* **WHAT YOU SHOULD DO**
Each record below should be set down exactly.

Extracted data entries:

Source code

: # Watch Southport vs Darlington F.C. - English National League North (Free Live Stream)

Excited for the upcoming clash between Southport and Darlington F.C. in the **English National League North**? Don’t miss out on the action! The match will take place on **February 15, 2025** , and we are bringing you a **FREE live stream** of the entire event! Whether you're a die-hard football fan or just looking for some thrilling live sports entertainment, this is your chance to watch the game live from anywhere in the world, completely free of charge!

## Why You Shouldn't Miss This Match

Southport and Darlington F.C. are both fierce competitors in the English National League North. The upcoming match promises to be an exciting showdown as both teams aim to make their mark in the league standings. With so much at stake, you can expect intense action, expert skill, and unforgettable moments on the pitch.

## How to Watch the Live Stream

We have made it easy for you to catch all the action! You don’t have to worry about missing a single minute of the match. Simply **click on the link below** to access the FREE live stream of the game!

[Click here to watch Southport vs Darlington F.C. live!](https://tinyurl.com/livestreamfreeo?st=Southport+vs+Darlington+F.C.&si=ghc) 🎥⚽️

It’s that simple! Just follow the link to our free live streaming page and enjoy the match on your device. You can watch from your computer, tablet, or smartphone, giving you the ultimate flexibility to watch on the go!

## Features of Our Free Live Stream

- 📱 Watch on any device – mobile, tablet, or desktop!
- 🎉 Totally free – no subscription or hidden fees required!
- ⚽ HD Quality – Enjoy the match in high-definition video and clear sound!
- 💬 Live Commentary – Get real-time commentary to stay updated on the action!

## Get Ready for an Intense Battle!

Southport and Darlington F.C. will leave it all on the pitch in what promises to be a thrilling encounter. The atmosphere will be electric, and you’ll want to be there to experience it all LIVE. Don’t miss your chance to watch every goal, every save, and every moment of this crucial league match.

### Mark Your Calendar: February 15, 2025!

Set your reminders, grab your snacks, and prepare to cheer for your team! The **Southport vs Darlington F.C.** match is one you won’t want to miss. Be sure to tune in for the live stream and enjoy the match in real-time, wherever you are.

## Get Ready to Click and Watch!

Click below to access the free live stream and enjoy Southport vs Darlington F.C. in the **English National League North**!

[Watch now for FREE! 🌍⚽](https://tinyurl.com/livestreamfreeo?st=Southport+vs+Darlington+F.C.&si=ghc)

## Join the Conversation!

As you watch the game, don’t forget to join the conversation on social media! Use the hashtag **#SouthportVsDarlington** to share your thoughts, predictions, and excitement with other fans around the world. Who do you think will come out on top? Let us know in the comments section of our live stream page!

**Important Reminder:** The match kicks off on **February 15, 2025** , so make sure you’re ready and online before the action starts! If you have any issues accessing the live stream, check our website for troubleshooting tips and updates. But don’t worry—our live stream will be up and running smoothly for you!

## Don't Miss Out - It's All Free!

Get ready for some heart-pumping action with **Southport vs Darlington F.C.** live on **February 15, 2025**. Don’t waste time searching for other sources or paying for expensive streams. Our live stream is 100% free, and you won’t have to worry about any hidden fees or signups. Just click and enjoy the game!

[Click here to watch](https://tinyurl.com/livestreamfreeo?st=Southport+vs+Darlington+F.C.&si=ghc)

* **ANSWER SECTION**
Source code

: # Watch Southport vs Darlington F.C. - English National League North (Free Live Stream)

Excited for the upcoming clash between Southport and Darlington F.C. in the **English National League North**? Don’t miss out on the action! The match will take place on **February 15, 2025** , and we are bringing you a **FREE live stream** of the entire event! Whether you're a die-hard football fan or just looking for some thrilling live sports entertainment, this is your chance to watch the game live from anywhere in the world, completely free of charge!

## Why You Shouldn't Miss This Match

Southport and Darlington F.C. are both fierce competitors in the English National League North. The upcoming match promises to be an exciting showdown as both teams aim to make their mark in the league standings. With so much at stake, you can expect intense action, expert skill, and unforgettable moments on the pitch.

## How to Watch the Live Stream

We have made it easy for you to catch all the action! You don’t have to worry about missing a single minute of the match. Simply **click on the link below** to access the FREE live stream of the game!

[Click here to watch Southport vs Darlington F.C. live!](https://tinyurl.com/livestreamfreeo?st=Southport+vs+Darlington+F.C.&si=ghc) 🎥⚽️

It’s that simple! Just follow the link to our free live streaming page and enjoy the match on your device. You can watch from your computer, tablet, or smartphone, giving you the ultimate flexibility to watch on the go!

## Features of Our Free Live Stream

- 📱 Watch on any device – mobile, tablet, or desktop!
- 🎉 Totally free – no subscription or hidden fees required!
- ⚽ HD Quality – Enjoy the match in high-definition video and clear sound!
- 💬 Live Commentary – Get real-time commentary to stay updated on the action!

## Get Ready for an Intense Battle!

Southport and Darlington F.C. will leave it all on the pitch in what promises to be a thrilling encounter. The atmosphere will be electric, and you’ll want to be there to experience it all LIVE. Don’t miss your chance to watch every goal, every save, and every moment of this crucial league match.

### Mark Your Calendar: February 15, 2025!

Set your reminders, grab your snacks, and prepare to cheer for your team! The **Southport vs Darlington F.C.** match is one you won’t want to miss. Be sure to tune in for the live stream and enjoy the match in real-time, wherever you are.

## Get Ready to Click and Watch!

Click below to access the free live stream and enjoy Southport vs Darlington F.C. in the **English National League North**!

[Watch now for FREE! 🌍⚽](https://tinyurl.com/livestreamfreeo?st=Southport+vs+Darlington+F.C.&si=ghc)

## Join the Conversation!

As you watch the game, don’t forget to join the conversation on social media! Use the hashtag **#SouthportVsDarlington** to share your thoughts, predictions, and excitement with other fans around the world. Who do you think will come out on top? Let us know in the comments section of our live stream page!

**Important Reminder:** The match kicks off on **February 15, 2025** , so make sure you’re ready and online before the action starts! If you have any issues accessing the live stream, check our website for troubleshooting tips and updates. But don’t worry—our live stream will be up and running smoothly for you!

## Don't Miss Out - It's All Free!

Get ready for some heart-pumping action with **Southport vs Darlington F.C.** live on **February 15, 2025**. Don’t waste time searching for other sources or paying for expensive streams. Our live stream is 100% free, and you won’t have to worry about any hidden fees or signups. Just click and enjoy the game!

[Click here to watch](https://tinyurl.com/livestreamfreeo?st=Southport+vs+Darlington+F.C.&si=ghc)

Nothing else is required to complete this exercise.